[lttng-dev] Deadlock between call_rcu thread and RCU-bp thread doing registration in rcu_read_lock()

Thu Apr 23 13:51:26 EDT 2015

----- Original Message -----
> On Fri, Apr 17, 2015 at 07:18:18AM -0700, Paul E. McKenney wrote:
> > On Fri, Apr 17, 2015 at 12:23:46PM +0300, Eugene Ivanov wrote:
> > > Hi Mathieu,
> > > 
> > > On 04/10/2015 11:26 PM, Mathieu Desnoyers wrote:
> > > >----- Original Message -----
> > > >>Hi,
> > > >>
> > > >>I use rcu-bp (0.8.6) and get deadlock between call_rcu thread and
> > > >>threads willing to do rcu_read_lock():
> > > >>1. Some thread is in read-side critical section.
> > > >>2. call_rcu thread waits for readers in stack of rcu_bp_register(),
> > > >>i.e.
> > > >>holds mutex.
> > > >>3. Another thread enters into critical section via rcu_read_lock() and
> > > >>blocks on the mutex taken by thread 2.
> > > >>
> > > >>Such deadlock is quite unexpected for me. Especially if RCU is used for
> > > >>reference counting.
> > > >Hi Eugene,
> > > >
> > > >Let's have a look at the reproducer below,
> > > >
> > > >>Originally it happened with rculfhash, below is minimized reproducer:
> > > >>
> > > >>#include <pthread.h>
> > > >>#include <urcu-bp.h>
> > > >>
> > > >>struct Node
> > > >>{
> > > >>          struct rcu_head rcu_head;
> > > >>};
> > > >>
> > > >>static void free_node(struct rcu_head * head)
> > > >>{
> > > >>          struct Node *node = caa_container_of(head, struct Node,
> > > >>          rcu_head);
> > > >>          free(node);
> > > >>}
> > > >>
> > > >>static void * reader_thread(void * arg)
> > > >>{
> > > >>      rcu_read_lock();
> > > >>      rcu_read_unlock();
> > > >>      return NULL;
> > > >>}
> > > >>
> > > >>int main(int argc, char * argv[])
> > > >>{
> > > >>      rcu_read_lock();
> > > >>      struct Node * node = malloc(sizeof(*node));
> > > >>      call_rcu(&node->rcu_head, free_node);
> > > >>
> > > >>      pthread_t read_thread_info;
> > > >>      pthread_create(&read_thread_info, NULL, reader_thread, NULL);
> > > >>      pthread_join(read_thread_info, NULL);
> > > >This "pthread_join" blocks until reader_thread exits. It blocks
> > > >while holding the RCU read-side lock. Quoting README.md:
> > > >
> > > >"### Interaction with mutexes
> > > >
> > > >One must be careful to do not cause deadlocks due to interaction of
> > > >`synchronize_rcu()` and RCU read-side with mutexes. If
> > > >`synchronize_rcu()`
> > > >is called with a mutex held, this mutex (or any mutex which has this
> > > >mutex in its dependency chain) should not be acquired from within a RCU
> > > >read-side critical section.
> > > >
> > > >This is especially important to understand in the context of the
> > > >QSBR flavor: a registered reader thread being "online" by
> > > >default should be considered as within a RCU read-side critical
> > > >section unless explicitly put "offline". Therefore, if
> > > >`synchronize_rcu()` is called with a mutex held, this mutex, as
> > > >well as any mutex which has this mutex in its dependency chain
> > > >should only be taken when the RCU reader thread is "offline"
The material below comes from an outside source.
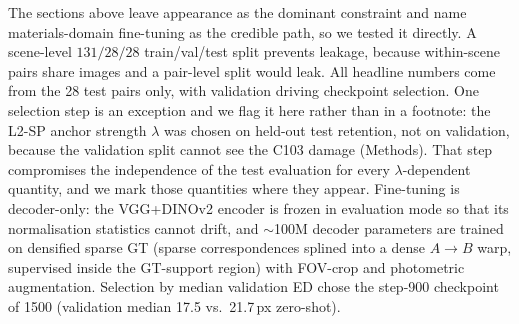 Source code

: \documentclass[fleqn,10pt]{wlscirep}
\begin{document}
The sections above leave appearance as the dominant constraint and name materials-domain fine-tuning as the credible path, so we tested it directly. A scene-level $131/28/28$ train/val/test split prevents leakage, because within-scene pairs share images and a pair-level split would leak. All headline numbers come from the 28 test pairs only, with validation driving checkpoint selection. One selection step is an exception and we flag it here rather than in a footnote: the L2-SP anchor strength $\lambda$ was chosen on held-out test retention, not on validation, because the validation split cannot see the C103 damage (Methods). That step compromises the independence of the test evaluation for every $\lambda$-dependent quantity, and we mark those quantities where they appear. Fine-tuning is decoder-only: the VGG+DINOv2 encoder is frozen in evaluation mode so that its normalisation statistics cannot drift, and $\sim$100M decoder parameters are trained on densified sparse GT (sparse correspondences splined into a dense $A\rightarrow B$ warp, supervised inside the GT-support region) with FOV-crop and photometric augmentation. Selection by median validation ED chose the step-900 checkpoint of 1500 (validation median 17.5 vs.\ 21.7\,px zero-shot).
\end{document}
> > > >(this can be performed by calling `rcu_thread_offline()`)."
> > > >
> > > >So what appears to happen here is that urcu-bp lazy registration
> > > >grabs the rcu_gp_lock when the first rcu_read_lock is encountered.
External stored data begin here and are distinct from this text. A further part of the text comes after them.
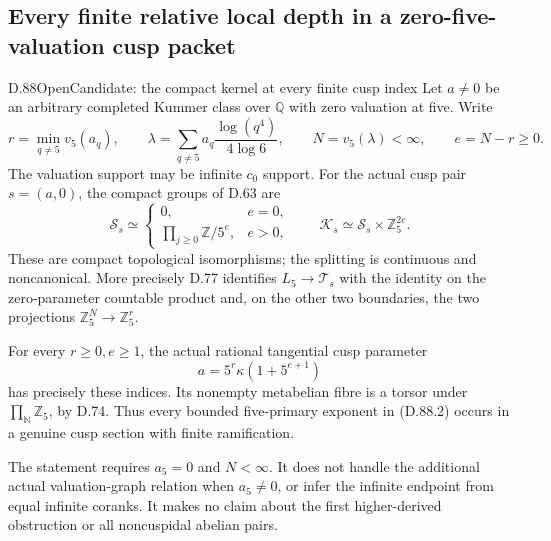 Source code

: \subsection{Every finite relative local depth in a zero-five-valuation cusp packet}

\begin{statement}{D.88}{Open}{Candidate: the compact kernel at every finite cusp index}
Let \(a\ne0\) be an arbitrary completed Kummer class over
\(\mathbb Q\) with zero valuation at five. Write
\[
 r=\min_{q\ne5}v_5(a_q),\qquad
 \lambda=\sum_{q\ne5}a_q\frac{\log(q^4)}{4\log6},
 \qquad N=v_5(\lambda)<\infty,
 \qquad e=N-r\ge0.                                    \tag{D.88.1}
\]
The valuation support may be infinite \(c_0\) support. For the
actual cusp pair \(s=(a,0)\), the compact groups of D.63 are
\[
 \mathcal S_s\simeq
 \begin{cases}
  0,&e=0,\\
  \displaystyle\prod_{j\ge0}\mathbb Z/5^e,&e>0,
 \end{cases}
 \qquad
 \mathcal K_s\simeq\mathcal S_s\times\mathbb Z_5^{2e}.
                                                               \tag{D.88.2}
\]
These are compact topological isomorphisms; the splitting is
continuous and noncanonical. More precisely D.77 identifies
\(L_5\to\mathcal T_s\) with the identity on the zero-parameter
countable product and, on the other two boundaries, the two
projections \(\mathbb Z_5^N\to\mathbb Z_5^r\).

For every \(r\ge0,e\ge1\), the actual rational tangential
cusp parameter
\[
                    a=5^r\kappa(1+5^{e+1})             \tag{D.88.3}
\]
has precisely these indices. Its nonempty metabelian fibre is
a torsor under \(\prod_{\mathbb N}\mathbb Z_5\), by D.74.
Thus every bounded five-primary exponent in (D.88.2) occurs
in a genuine cusp section with finite ramification.

The statement requires \(a_5=0\) and \(N<\infty\).
It does not handle the additional actual valuation-graph
relation when \(a_5\ne0\), or infer the infinite endpoint
from equal infinite coranks. It makes no claim about the first
higher-derived obstruction or all noncuspidal abelian pairs.
\end{statement}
> > > >This mutex is also held when synchronize_rcu() is awaiting on
> > > >reader thread's completion. So synchronize_rcu() of the call_rcu
> > > >thread can block on the read-side lock held by main() (awaiting
> > > >on pthread_join), which blocks the lazy registration of reader_thread,
> > > >because it needs to grab that same lock.
> > > >
> > > >So this issue here is caused by holding the RCU read-side lock
> > > >while calling pthread_join.
> > > >
> > > >For the QSBR flavor, you will want to put the main() thread
> > > >offline before awaiting on pthread_join.
> > > >
> > > >Does it answer your question ?
> > > 
> > > Thank you for thorough explanation. The thing I still don't get is
> > > related to the case, when either thread wants to hold read lock for
> > > arbitrary long time to do some complicated data processing, e.g. walk
> > > through huge hash table and send some network responses related to the
> > > data in the table. pthread_join() can be moved out from the CS and
> > > instead in CS we can have sleep(1000) or just a long loop to demonstrate
> > > the case. Thread creation can be done somewhere else as well. Do I
> > > understand it correctly, that if synchronize_rcu() is executed same time
> > > by call_rcu thread, no other threads can be registered and unregistered
> > > until reader has finished? Regarding documentation it looks as a correct
> > > RCU usage, because I don't have any mutexes, just one of the threads
> > > stays in CS for very long time and the only mutex involved is
> > > rcu_gp_lock.
> > 
> > Hmmm...
> > 
> > One possible way to allow this use case (if desired) is to make
> > thread registration use trylock on rcu_gp_lock.  If this fails, they
> > unconditionally acquire an rcu_gp_fallback_lock, and add the thread
> > to a secondary list.  Then, while still holding rcu_gp_fallback_lock,
> > again trylock rcu_gp_lock.  If this succeeds, move the thread(s) to the
> > real list and release both locks, otherwise, release rcu_gp_fallback_lock
> > and leave.
> > 
> > In addition, just after the grace-period machinery releases rcu_gp_lock,
> > it acquires rcu_gp_fallback_lock.  If the secondary list is non-empty,
> > it then re-acquires rcu_gp_lock and moves the threads to the real list.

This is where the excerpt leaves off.